Maths is a highly complex and challenging subject for most of the human beings, even for Artificial Neural Networks. Most neural networks are only capable of performing simple addition and multiplication problem.

But in Paris, at Facebook AI Research, François Charton and Guillaume Lample have developed an algorithm that has learned to solve university-level calculus problems in seconds.



Both have trained an AI on tens of millions of calculus problems randomly generated by a computer.

The Facebook team of researcher have trained a neural network to perform the necessary symbolic reasoning in order to differentiate and integrate mathematical expressions for the very first time.




Neural networks are highly capable of recognizing patterns, but when it comes to symbolic reasoning they struggle, at best neural networks were able to do addition and multiplication of whole numbers.

Facebook’s neural network is a significant step toward more powerful mathematical reasoning and a new way of applying neural networks beyond traditional pattern-recognition tasks.

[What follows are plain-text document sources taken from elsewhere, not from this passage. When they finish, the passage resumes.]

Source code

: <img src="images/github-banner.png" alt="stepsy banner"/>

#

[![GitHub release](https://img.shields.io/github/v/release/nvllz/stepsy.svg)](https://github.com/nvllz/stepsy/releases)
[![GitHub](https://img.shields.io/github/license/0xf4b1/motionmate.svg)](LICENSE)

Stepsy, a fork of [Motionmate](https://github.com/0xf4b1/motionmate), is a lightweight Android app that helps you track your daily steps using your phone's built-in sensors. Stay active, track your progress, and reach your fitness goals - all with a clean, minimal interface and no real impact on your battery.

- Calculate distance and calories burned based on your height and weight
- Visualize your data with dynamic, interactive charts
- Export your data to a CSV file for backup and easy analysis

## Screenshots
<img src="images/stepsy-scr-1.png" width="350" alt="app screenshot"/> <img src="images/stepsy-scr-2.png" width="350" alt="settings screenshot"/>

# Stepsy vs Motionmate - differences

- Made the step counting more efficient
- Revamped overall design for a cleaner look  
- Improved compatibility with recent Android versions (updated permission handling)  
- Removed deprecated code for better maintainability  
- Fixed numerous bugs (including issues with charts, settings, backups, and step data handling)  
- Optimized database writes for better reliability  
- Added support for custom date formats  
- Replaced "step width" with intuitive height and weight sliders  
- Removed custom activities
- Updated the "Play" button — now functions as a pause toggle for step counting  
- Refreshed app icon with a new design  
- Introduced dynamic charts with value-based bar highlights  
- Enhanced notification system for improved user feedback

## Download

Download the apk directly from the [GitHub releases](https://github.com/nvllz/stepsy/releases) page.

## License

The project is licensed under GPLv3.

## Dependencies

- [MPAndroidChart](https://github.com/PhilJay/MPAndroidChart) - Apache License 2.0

In order to teach AI about the Mathematical problem and finding its solutions, the team trained the AI by using natural language processing (NLP), a computational tool commonly used to analyze language.

François Charton and Guillaume Lample teach a neural network to recognize the patterns of mathematical manipulation that are equivalent to integration and differentiation.

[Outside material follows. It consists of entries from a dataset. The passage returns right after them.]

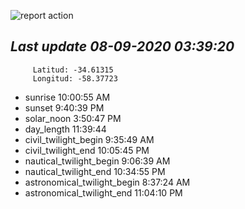 ![report action](https://github.com/matiasz8/actions-for-reports/workflows/report%20action/badge.svg?branch=develop) 


## *****Last update 08-09-2020 03:39:20*****



		 Latitud: -34.61315
		 Longitud: -58.37723

 - sunrise 	 10:00:55 AM
 - sunset 	 9:40:39 PM
 - solar_noon 	 3:50:47 PM
 - day_length 	 11:39:44
 - civil_twilight_begin 	 9:35:49 AM
 - civil_twilight_end 	 10:05:45 PM
 - nautical_twilight_begin 	 9:06:39 AM
 - nautical_twilight_end 	 10:34:55 PM
 - astronomical_twilight_begin 	 8:37:24 AM
 - astronomical_twilight_end 	 11:04:10 PM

Finally, they let the neural network loose on expressions it has never seen and compares the results with the answers derived by conventional solvers like Mathematica and Matlab.

Lample and Charton break the mathematical expressions into their component parts by representing expressions as tree-like structures. The leaves on these trees are numbers, constants, and variables like x.

This works because the mathematics in each problem can be thought of as a sentence, with variables, normally denoted x, playing role of nouns & operations, such as finding the square root, playing role of verbs.

The AI then “translates” the problem into a solution.

François Charton and Guillaume Lample create this database by randomly assembling mathematical expressions from a library of binary operators such as addition, multiplication, and so on; unary operators such as cos, sin, and exp; and a set of variables, integers, and constants, such as π and e.




They also limit the number of internal nodes to keep the equations from becoming too big.

By this, the team generates a massive training data set consisting, for example, of 80 million examples of first- and second-order differential equations and 20 million examples of expressions integrated by parts.

And finally, François Charton and Guillaume Lample fed the neural network with 5,000 expressions it has never seen before and comparing the results it produces in 500 cases with those from commercially available solvers, such as Maple, Matlab, and Mathematica.

When the pair tested AI on 500 calculus problems, it found a solution with an accuracy of 98%. A comparable standard program for solving maths problems had only an accuracy of 85% on the same problems.

In many cases, the neural network was able to find solutions within the 30s.

One interesting observation was that the neural network was able to find more than one solution for a single problem and that because a math problem can be solved in many ways.

“On all tasks, we observe that our model significantly outperforms Mathematica,” say the researchers.

“On function integration, our model obtains close to 100% accuracy, while Mathematica barely reaches 85%.” And the Maple and Matlab packages perform less well than Mathematica on average.

Despite this, it could still correctly answer questions that confounded other maths programs.

“The ability of the model to recover equivalent expressions, without having been trained to do so, is very intriguing,” say Lample and Charton.

That’s a significant breakthrough. “To the best of our knowledge, no study has investigated the ability of neural networks to detect patterns in mathematical expressions,” says the pair.